■ **Data entries**:
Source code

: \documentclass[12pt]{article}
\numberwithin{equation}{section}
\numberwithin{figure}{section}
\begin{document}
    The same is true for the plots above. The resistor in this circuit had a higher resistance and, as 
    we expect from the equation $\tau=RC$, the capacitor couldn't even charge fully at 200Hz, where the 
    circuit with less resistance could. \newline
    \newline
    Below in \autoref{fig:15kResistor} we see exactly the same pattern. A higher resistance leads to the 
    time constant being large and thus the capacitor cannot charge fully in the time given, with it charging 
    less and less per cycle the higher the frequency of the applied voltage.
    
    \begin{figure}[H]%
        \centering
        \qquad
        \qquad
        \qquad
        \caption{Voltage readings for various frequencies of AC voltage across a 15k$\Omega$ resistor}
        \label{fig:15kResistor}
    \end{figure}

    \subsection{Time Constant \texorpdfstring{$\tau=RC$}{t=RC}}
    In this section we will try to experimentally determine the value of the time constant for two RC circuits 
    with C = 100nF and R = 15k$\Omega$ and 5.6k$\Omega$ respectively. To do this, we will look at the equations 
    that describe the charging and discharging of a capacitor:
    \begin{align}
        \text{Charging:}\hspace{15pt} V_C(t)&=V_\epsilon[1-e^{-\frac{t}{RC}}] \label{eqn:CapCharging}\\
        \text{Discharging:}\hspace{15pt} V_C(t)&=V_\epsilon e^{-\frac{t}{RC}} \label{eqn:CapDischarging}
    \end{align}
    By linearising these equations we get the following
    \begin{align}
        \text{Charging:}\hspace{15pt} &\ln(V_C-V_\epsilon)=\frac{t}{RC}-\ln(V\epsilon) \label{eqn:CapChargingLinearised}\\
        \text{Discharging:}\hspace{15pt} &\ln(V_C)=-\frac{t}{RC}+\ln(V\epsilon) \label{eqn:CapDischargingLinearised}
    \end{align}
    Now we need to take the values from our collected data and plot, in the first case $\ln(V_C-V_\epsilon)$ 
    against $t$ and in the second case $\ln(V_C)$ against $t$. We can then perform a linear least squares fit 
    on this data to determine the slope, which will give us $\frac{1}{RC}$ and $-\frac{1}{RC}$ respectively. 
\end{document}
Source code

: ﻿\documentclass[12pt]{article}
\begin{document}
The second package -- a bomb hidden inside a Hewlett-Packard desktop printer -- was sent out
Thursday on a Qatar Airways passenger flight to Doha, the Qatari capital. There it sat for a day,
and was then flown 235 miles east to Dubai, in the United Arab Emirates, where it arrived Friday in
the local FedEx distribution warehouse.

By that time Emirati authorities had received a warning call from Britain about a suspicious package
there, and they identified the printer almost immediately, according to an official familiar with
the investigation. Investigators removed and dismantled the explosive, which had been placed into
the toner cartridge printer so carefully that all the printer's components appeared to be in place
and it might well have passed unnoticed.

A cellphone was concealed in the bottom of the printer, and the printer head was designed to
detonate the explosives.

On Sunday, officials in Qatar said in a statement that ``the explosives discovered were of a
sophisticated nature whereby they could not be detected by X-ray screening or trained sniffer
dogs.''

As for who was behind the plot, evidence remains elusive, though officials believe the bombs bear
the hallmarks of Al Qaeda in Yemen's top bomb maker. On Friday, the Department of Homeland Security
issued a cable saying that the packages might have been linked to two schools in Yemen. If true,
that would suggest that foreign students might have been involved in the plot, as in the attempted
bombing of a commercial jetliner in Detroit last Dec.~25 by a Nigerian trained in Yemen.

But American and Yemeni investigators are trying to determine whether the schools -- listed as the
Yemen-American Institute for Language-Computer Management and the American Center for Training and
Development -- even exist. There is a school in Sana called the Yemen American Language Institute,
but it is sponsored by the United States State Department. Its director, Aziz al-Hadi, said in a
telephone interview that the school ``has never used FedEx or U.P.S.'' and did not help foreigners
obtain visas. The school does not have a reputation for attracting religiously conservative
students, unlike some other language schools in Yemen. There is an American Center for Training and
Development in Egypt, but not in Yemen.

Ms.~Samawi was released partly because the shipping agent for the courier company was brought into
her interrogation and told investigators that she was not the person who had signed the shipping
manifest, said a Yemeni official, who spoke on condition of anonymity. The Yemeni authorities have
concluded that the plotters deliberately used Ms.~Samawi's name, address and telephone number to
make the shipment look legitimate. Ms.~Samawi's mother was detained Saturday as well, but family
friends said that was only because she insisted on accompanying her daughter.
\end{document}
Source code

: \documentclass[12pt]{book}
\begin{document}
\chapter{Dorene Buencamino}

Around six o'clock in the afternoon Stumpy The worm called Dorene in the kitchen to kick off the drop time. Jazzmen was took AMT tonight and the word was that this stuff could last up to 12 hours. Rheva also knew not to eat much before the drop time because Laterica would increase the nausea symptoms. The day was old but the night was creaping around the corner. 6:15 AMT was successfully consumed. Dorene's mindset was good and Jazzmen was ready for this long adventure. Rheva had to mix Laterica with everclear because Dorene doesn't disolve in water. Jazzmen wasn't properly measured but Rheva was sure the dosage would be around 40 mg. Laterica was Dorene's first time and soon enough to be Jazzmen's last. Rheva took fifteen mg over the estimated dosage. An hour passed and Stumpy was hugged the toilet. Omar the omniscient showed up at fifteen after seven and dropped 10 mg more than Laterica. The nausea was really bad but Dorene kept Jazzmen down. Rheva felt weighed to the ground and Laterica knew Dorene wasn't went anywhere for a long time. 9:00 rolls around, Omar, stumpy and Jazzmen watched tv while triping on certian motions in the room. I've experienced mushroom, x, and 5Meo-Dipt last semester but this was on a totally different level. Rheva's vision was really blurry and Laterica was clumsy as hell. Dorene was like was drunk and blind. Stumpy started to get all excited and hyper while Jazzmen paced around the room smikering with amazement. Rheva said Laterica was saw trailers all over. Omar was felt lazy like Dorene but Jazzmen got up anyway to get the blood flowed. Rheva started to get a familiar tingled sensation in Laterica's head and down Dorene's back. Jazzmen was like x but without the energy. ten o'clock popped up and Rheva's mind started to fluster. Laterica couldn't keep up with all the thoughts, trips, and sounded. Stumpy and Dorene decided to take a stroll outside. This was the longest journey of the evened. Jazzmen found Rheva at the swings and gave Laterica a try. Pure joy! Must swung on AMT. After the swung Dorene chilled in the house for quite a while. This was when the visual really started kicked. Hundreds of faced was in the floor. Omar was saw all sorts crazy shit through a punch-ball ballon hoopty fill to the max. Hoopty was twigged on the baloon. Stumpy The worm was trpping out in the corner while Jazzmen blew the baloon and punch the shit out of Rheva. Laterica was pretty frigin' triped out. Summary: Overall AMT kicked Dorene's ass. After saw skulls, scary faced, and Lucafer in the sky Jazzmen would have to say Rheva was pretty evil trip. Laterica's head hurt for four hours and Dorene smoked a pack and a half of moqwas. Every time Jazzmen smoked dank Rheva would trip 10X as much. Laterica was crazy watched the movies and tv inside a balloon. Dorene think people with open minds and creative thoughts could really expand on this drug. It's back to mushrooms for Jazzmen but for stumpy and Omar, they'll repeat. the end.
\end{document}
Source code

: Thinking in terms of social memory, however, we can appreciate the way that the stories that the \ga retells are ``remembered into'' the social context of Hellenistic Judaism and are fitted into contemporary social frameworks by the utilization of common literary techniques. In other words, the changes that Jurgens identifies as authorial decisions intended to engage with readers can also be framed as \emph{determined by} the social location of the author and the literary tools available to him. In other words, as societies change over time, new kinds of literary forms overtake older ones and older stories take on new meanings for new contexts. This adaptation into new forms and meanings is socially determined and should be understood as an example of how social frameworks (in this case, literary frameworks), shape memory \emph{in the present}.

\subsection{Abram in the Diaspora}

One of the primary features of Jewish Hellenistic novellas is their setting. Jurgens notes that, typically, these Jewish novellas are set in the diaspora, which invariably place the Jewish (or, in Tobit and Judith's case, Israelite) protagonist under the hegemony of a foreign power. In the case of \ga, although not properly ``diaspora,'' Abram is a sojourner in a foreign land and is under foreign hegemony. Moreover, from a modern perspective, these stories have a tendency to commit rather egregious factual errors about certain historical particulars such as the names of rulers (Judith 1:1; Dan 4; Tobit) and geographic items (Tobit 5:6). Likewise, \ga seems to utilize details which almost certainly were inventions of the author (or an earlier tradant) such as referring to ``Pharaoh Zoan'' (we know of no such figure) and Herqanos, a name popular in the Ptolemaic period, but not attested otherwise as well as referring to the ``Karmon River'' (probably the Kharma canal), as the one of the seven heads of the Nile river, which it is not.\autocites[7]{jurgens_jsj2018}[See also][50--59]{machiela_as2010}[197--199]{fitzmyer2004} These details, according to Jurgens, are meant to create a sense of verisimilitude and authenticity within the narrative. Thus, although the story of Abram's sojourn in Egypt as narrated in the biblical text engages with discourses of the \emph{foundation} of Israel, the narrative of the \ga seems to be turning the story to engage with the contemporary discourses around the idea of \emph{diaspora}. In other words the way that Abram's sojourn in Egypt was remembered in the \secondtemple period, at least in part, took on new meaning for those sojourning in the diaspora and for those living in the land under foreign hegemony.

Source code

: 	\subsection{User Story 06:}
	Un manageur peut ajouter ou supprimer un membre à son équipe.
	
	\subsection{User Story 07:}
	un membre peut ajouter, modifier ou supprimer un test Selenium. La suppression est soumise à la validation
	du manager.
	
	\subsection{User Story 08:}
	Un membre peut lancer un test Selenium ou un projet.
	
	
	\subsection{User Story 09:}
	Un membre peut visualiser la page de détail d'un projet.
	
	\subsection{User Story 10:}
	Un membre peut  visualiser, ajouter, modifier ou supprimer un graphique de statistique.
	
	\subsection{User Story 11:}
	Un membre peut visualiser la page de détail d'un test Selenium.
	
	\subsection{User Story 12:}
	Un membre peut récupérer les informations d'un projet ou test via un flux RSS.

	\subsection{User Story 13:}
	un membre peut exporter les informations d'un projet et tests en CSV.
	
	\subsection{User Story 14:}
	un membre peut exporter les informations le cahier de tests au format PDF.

■ **Goal of the exercise**: In the entries above, count each line with "article"; reply with the total only.

■ **Your solution**: 2